▸ **To do**:
Draw out every line with the word "transcript" from the listing below.

──────────────────────────────

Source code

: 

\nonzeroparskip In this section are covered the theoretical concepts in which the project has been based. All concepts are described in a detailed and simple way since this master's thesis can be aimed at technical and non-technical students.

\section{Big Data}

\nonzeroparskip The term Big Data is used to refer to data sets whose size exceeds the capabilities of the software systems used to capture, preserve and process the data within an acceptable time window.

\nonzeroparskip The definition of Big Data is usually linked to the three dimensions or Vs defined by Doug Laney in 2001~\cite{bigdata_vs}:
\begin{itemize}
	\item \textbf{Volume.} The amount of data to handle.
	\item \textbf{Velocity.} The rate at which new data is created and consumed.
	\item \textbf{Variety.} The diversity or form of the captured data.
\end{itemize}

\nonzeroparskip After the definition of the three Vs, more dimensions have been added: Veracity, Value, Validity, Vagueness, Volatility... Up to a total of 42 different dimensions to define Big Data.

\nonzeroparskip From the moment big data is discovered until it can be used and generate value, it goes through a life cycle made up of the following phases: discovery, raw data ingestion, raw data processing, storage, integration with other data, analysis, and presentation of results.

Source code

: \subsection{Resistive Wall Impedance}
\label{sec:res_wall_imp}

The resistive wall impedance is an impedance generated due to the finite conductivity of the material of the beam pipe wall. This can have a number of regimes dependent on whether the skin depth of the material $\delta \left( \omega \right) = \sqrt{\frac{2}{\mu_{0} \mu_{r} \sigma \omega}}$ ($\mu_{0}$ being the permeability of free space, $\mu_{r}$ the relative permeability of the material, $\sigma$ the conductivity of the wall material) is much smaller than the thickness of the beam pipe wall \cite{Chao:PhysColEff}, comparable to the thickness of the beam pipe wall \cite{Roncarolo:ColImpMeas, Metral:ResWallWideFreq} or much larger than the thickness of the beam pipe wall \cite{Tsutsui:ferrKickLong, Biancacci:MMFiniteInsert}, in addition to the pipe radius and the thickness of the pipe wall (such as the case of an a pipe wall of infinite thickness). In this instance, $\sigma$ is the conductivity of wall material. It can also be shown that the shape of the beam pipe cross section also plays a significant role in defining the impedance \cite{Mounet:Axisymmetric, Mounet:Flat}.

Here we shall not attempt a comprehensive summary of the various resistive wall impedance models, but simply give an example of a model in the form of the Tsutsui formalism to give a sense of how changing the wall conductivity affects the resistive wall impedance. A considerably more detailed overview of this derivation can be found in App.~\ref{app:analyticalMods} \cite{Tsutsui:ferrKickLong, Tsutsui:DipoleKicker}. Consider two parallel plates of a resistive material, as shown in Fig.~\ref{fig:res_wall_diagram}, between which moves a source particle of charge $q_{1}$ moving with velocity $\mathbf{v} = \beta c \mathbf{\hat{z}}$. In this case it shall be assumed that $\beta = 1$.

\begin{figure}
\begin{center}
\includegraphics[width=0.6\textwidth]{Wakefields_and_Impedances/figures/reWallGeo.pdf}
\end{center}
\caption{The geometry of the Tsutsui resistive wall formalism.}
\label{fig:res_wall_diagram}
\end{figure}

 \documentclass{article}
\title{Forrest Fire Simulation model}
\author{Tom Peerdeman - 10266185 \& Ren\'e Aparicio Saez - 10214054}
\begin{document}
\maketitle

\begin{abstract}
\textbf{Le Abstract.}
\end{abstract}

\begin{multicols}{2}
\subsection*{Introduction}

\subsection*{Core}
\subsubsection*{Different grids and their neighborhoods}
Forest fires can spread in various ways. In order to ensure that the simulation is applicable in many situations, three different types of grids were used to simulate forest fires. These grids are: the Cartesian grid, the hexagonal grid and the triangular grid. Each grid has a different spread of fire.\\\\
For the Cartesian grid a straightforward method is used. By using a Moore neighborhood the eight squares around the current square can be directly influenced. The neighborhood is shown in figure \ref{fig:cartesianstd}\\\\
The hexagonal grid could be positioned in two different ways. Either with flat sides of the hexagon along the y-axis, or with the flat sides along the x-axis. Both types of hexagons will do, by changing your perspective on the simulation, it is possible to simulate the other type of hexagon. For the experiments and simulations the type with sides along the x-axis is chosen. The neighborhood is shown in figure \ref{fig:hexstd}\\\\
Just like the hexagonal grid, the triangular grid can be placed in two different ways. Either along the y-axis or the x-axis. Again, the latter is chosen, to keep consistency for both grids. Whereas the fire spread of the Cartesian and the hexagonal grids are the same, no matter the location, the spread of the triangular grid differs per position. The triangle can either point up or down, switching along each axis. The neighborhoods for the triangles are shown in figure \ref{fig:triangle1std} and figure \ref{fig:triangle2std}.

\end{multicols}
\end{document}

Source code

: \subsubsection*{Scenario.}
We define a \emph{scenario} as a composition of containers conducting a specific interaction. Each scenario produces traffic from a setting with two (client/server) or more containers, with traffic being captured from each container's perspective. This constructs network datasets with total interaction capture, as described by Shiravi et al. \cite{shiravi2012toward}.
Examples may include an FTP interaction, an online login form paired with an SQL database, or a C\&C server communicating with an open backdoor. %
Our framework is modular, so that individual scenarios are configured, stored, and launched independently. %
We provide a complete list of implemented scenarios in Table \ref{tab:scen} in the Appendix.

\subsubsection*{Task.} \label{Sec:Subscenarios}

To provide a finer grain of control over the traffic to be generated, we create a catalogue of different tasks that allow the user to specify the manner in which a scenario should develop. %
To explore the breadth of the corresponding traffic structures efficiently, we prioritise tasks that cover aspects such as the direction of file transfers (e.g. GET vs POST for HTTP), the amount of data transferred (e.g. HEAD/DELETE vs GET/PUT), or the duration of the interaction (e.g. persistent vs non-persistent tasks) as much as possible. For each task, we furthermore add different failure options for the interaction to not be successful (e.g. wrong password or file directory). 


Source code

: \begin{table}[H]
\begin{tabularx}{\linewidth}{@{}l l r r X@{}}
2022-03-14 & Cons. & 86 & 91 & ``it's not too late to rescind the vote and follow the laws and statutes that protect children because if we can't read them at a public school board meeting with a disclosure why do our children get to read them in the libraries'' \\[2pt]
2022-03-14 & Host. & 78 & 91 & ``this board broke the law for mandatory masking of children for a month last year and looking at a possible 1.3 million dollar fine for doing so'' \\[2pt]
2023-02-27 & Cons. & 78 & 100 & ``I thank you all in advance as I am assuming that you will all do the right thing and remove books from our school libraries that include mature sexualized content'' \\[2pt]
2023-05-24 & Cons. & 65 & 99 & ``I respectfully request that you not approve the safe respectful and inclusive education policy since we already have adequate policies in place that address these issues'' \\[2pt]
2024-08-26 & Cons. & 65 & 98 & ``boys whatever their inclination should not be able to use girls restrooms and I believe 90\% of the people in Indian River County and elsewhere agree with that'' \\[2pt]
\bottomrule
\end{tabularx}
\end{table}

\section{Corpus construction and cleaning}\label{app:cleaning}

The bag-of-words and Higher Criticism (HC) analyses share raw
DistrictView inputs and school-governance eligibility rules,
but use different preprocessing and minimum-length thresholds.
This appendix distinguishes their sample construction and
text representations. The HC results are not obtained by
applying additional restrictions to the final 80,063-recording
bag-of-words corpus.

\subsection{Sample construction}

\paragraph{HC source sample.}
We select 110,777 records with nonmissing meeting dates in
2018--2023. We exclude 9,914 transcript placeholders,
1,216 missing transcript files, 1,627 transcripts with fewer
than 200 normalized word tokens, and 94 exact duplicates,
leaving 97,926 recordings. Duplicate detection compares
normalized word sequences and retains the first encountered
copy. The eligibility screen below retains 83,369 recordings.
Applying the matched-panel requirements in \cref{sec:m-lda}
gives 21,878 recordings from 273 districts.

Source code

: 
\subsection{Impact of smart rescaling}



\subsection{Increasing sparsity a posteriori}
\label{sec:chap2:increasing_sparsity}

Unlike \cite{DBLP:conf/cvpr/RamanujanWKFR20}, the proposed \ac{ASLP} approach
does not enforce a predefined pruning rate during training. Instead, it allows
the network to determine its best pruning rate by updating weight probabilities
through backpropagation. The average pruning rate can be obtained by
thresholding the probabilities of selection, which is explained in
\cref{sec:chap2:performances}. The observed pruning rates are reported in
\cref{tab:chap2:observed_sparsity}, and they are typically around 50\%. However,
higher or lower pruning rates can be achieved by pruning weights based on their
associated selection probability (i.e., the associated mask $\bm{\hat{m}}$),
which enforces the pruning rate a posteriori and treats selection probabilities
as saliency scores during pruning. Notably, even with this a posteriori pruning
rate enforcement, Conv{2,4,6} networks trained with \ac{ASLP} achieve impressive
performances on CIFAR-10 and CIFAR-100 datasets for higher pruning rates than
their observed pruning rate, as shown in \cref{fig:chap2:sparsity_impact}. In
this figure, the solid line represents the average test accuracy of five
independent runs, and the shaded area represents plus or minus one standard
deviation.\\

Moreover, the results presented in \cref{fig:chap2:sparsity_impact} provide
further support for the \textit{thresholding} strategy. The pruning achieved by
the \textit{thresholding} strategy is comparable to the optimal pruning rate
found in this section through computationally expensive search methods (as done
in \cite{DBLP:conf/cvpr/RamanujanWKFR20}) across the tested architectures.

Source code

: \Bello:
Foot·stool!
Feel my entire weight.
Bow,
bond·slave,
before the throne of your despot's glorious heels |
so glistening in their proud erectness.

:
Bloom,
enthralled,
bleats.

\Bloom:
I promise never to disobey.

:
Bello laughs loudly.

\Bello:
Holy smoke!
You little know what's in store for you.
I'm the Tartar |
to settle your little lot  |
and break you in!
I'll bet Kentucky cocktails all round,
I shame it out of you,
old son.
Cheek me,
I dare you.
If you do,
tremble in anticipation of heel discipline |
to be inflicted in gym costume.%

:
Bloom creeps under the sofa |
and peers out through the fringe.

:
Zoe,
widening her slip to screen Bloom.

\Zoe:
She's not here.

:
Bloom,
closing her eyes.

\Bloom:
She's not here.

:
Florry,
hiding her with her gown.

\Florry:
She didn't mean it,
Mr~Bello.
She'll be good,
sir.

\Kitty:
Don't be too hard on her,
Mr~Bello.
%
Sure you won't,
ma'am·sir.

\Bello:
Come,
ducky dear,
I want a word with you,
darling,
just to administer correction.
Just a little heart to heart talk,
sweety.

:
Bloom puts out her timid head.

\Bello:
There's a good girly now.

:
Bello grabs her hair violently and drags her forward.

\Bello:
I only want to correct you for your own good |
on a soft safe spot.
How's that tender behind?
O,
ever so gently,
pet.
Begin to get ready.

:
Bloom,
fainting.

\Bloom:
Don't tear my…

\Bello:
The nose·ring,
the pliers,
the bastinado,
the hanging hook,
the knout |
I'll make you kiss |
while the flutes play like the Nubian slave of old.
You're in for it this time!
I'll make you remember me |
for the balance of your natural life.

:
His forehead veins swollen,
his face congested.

──────────────────────────────

▸ **Task result**:
2018--2023. We exclude 9,914 transcript placeholders,
1,216 missing transcript files, 1,627 transcripts with fewer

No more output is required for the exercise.